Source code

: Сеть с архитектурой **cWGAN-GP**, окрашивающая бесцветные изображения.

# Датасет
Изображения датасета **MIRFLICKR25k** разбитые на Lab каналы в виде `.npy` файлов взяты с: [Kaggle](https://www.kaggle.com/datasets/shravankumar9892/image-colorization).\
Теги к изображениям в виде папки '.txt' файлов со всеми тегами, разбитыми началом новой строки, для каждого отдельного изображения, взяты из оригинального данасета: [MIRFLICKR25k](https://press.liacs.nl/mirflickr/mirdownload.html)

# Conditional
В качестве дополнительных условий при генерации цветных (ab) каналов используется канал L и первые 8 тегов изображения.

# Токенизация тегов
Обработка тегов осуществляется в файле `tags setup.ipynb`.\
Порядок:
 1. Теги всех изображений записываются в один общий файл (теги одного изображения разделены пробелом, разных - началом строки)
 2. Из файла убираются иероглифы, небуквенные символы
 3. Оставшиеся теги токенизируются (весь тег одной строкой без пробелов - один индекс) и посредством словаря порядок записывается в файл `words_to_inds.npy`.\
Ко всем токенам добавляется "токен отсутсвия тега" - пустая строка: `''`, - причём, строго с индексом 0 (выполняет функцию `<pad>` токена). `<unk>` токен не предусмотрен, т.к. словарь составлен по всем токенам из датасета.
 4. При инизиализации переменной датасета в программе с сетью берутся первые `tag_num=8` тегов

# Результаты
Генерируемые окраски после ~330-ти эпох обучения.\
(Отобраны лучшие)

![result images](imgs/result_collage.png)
____
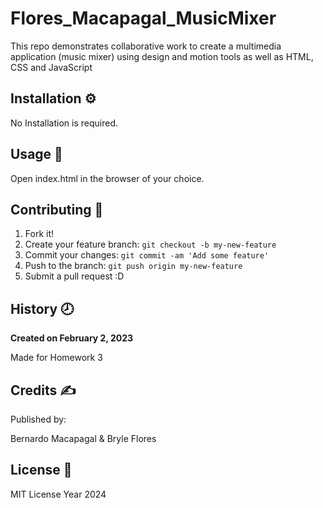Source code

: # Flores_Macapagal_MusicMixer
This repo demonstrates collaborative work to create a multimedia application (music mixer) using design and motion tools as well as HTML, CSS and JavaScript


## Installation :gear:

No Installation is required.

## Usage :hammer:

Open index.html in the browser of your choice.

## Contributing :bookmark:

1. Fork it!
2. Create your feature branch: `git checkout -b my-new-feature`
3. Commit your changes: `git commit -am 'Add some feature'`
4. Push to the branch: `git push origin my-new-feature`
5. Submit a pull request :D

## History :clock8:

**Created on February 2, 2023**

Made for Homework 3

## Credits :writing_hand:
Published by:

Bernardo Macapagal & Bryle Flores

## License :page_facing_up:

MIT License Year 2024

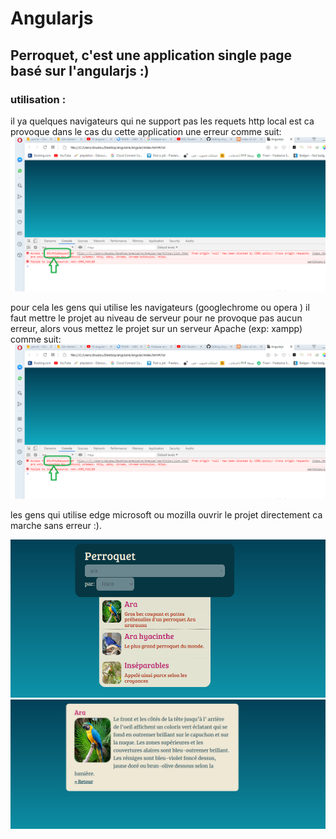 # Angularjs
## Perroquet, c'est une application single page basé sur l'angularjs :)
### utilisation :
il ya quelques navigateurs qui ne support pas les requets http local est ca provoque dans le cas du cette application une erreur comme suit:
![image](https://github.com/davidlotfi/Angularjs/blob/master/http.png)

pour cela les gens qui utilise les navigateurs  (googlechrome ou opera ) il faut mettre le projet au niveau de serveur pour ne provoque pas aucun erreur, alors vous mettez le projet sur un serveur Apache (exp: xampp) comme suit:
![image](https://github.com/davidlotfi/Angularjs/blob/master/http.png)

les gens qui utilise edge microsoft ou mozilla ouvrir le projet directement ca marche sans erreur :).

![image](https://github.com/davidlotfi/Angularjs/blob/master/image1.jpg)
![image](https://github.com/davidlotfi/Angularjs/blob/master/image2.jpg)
____
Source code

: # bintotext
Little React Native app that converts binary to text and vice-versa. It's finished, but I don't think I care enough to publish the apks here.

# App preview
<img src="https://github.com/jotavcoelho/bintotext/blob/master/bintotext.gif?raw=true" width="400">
____
> [TASK PROMPT] Scan the material above for lines holding the string "https" and copy those lines.

> [TASK ANSWER]
Изображения датасета **MIRFLICKR25k** разбитые на Lab каналы в виде `.npy` файлов взяты с: [Kaggle](https://www.kaggle.com/datasets/shravankumar9892/image-colorization).\
Теги к изображениям в виде папки '.txt' файлов со всеми тегами, разбитыми началом новой строки, для каждого отдельного изображения, взяты из оригинального данасета: [MIRFLICKR25k](https://press.liacs.nl/mirflickr/mirdownload.html)
![image](https://github.com/davidlotfi/Angularjs/blob/master/http.png)
![image](https://github.com/davidlotfi/Angularjs/blob/master/http.png)
![image](https://github.com/davidlotfi/Angularjs/blob/master/image1.jpg)
![image](https://github.com/davidlotfi/Angularjs/blob/master/image2.jpg)
<img src="https://github.com/jotavcoelho/bintotext/blob/master/bintotext.gif?raw=true" width="400">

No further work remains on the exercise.